The greatest motivation for Crypto success are hatred and fear.
BTC is succeeding because people hate/fear Central Banks printing money , so people love BTC and hate Central Banks.
Ethereum doesn't put itself up against the printing of money but against companies instead. Google, Apple, Spotify etc. People don't hate those companies and to the extent that they do....they manifest their hate by asking Government to tax them more, not migrating to a super hard to use and super costly decentralized platform to undercut their power. The consumer doesn't think in those terms.
If you think the point of decentralized systems are to ONLY replicate Google / Apple / Spotify services but in a decentralized manner, then you're mistaken.

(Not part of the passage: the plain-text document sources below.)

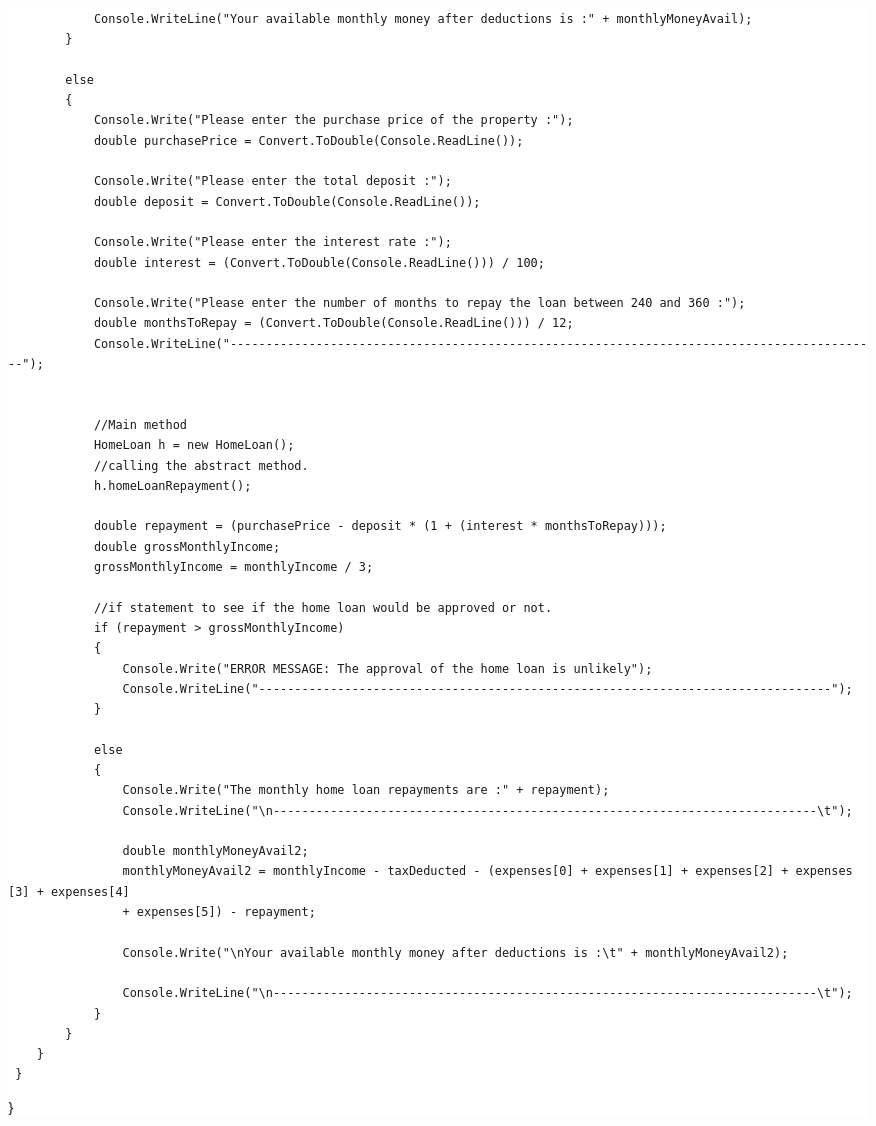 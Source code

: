                 Console.WriteLine("Your available monthly money after deductions is :" + monthlyMoneyAvail);
            }

            else
            {
                Console.Write("Please enter the purchase price of the property :");
                double purchasePrice = Convert.ToDouble(Console.ReadLine());

                Console.Write("Please enter the total deposit :");
                double deposit = Convert.ToDouble(Console.ReadLine());

                Console.Write("Please enter the interest rate :");
                double interest = (Convert.ToDouble(Console.ReadLine())) / 100;

                Console.Write("Please enter the number of months to repay the loan between 240 and 360 :");
                double monthsToRepay = (Convert.ToDouble(Console.ReadLine())) / 12;
                Console.WriteLine("-------------------------------------------------------------------------------------------");
                

                //Main method
                HomeLoan h = new HomeLoan();
                //calling the abstract method.
                h.homeLoanRepayment();

                double repayment = (purchasePrice - deposit * (1 + (interest * monthsToRepay)));
                double grossMonthlyIncome;
                grossMonthlyIncome = monthlyIncome / 3;

                //if statement to see if the home loan would be approved or not.
                if (repayment > grossMonthlyIncome)
                {
                    Console.Write("ERROR MESSAGE: The approval of the home loan is unlikely");
                    Console.WriteLine("--------------------------------------------------------------------------------");
                }

                else
                {
                    Console.Write("The monthly home loan repayments are :" + repayment);
                    Console.WriteLine("\n----------------------------------------------------------------------------\t");

                    double monthlyMoneyAvail2;
                    monthlyMoneyAvail2 = monthlyIncome - taxDeducted - (expenses[0] + expenses[1] + expenses[2] + expenses[3] + expenses[4]
                    + expenses[5]) - repayment;

                    Console.Write("\nYour available monthly money after deductions is :\t" + monthlyMoneyAvail2);

                    Console.WriteLine("\n----------------------------------------------------------------------------\t");
                }
            }
        }
     }
  }
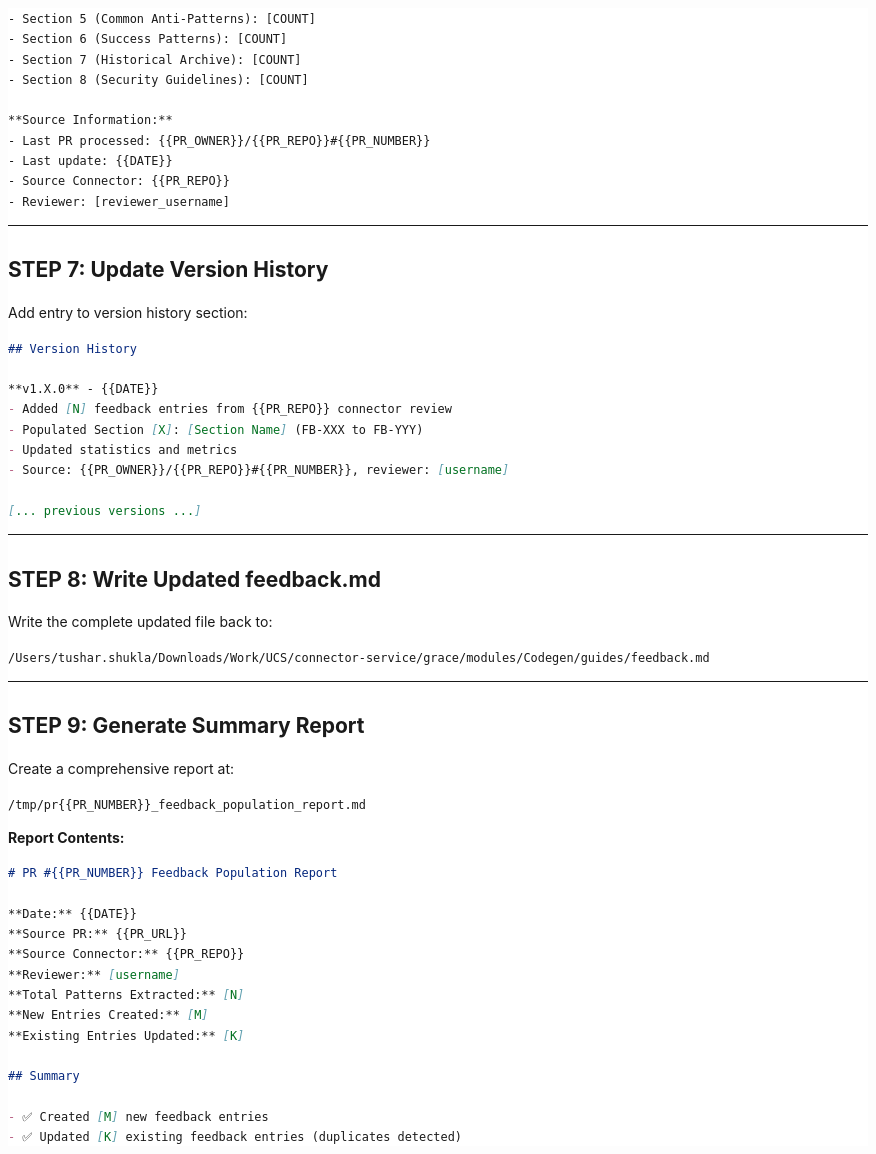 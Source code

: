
 ```
- Section 5 (Common Anti-Patterns): [COUNT]
- Section 6 (Success Patterns): [COUNT]
- Section 7 (Historical Archive): [COUNT]
- Section 8 (Security Guidelines): [COUNT]

**Source Information:**
- Last PR processed: {{PR_OWNER}}/{{PR_REPO}}#{{PR_NUMBER}}
- Last update: {{DATE}}
- Source Connector: {{PR_REPO}}
- Reviewer: [reviewer_username]
```

---

## STEP 7: Update Version History

Add entry to version history section:

```markdown
## Version History

**v1.X.0** - {{DATE}}
- Added [N] feedback entries from {{PR_REPO}} connector review
- Populated Section [X]: [Section Name] (FB-XXX to FB-YYY)
- Updated statistics and metrics
- Source: {{PR_OWNER}}/{{PR_REPO}}#{{PR_NUMBER}}, reviewer: [username]

[... previous versions ...]
```

---

## STEP 8: Write Updated feedback.md

Write the complete updated file back to:

```
/Users/tushar.shukla/Downloads/Work/UCS/connector-service/grace/modules/Codegen/guides/feedback.md
```

---

## STEP 9: Generate Summary Report

Create a comprehensive report at:

```
/tmp/pr{{PR_NUMBER}}_feedback_population_report.md
```

**Report Contents:**

```markdown
# PR #{{PR_NUMBER}} Feedback Population Report

**Date:** {{DATE}}
**Source PR:** {{PR_URL}}
**Source Connector:** {{PR_REPO}}
**Reviewer:** [username]
**Total Patterns Extracted:** [N]
**New Entries Created:** [M]
**Existing Entries Updated:** [K]

## Summary

- ✅ Created [M] new feedback entries
- ✅ Updated [K] existing feedback entries (duplicates detected)
```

When the internet came along, it wasn't to only replicate the Post-office or to just make mails faster. The internet enabled a lot of things you couldn't even predict at that time (or perhaps some could, if they truly understood the tech).
There are lots of things that the blockchain enables that you just cannot do in the traditional world even today. Couple of examples:
- You can use your tokens as collateral, borrow stablecoins and pay off your mortgage while the loan pays itself off from the interest being generated by the collateral - you do not have to pay back the loan => https://alchemix.fi/
- (Borrowed from another user in this thread) Flash loans provide the ability to atomicly borrow infinite money for the duration of a transaction, with no collateral or credit. This money can be used for arbitraging or just to provide working capital for a complex operation. If the loan isn't repaid by the end of the transaction, the whole transaction is cancelled. => https://www.youtube.com/watch?v=mCJUhnXQ76s
There's clearly going to be a lot more use-cases in the future. Finance is only the first field which is getting explored at the moment.
The most innovation is happening in financial products. There's no way for a developer or entrepreneur to experiment building in traditional finance without the support from large financial institutions. But in DeFi, there are financial applications built by teams in India, Africa, SE Asia, etc.
If you want an example of one innovation, look at flash loans. Flash loans provide the ability to atomicly borrow infinite money for the duration of a transaction, with no collateral or credit. This money can be used for arbitraging or just to provide working capital for a complex operation. If the loan isn't repaid by the end of the transaction, the whole transaction is cancelled.
Flash loans are not a real world application. They are just another tool needed within the cryptospace itself.
This is the problem currently. There's ten thousand teams building and building, but each one of them is building yet another library or yet another tool. Nobody has any idea how to connect the crypto economy to the real world economy.
The only applications possible are ones that you can do within the cryptospace itself, like lending one crypto against another, or creating some creative gambling game.
Unless somebody can figure out how to bridge the cryptospace to the real world economy, the whole castle of cards will eventually crumble.
Flash loans themselves are not an application, it's a primitive that other applications can build on top of.
There's many applications like DeFiSaver that use flash loans to allow users to migrate debt between lending protocols without needing additional capital.
It's a crypto/blockchain podcast, but very technical, it's focused around the advanced technology that makes up the ecosystem (zero-knowledge cryptography, multi-party computation, consensus algorithms, miner-extractable value, new blockchain programming languages, etc).
Very technical, almost nothing about investing. The downside, some episodes may be a bit hard to jump into due to the technical nature.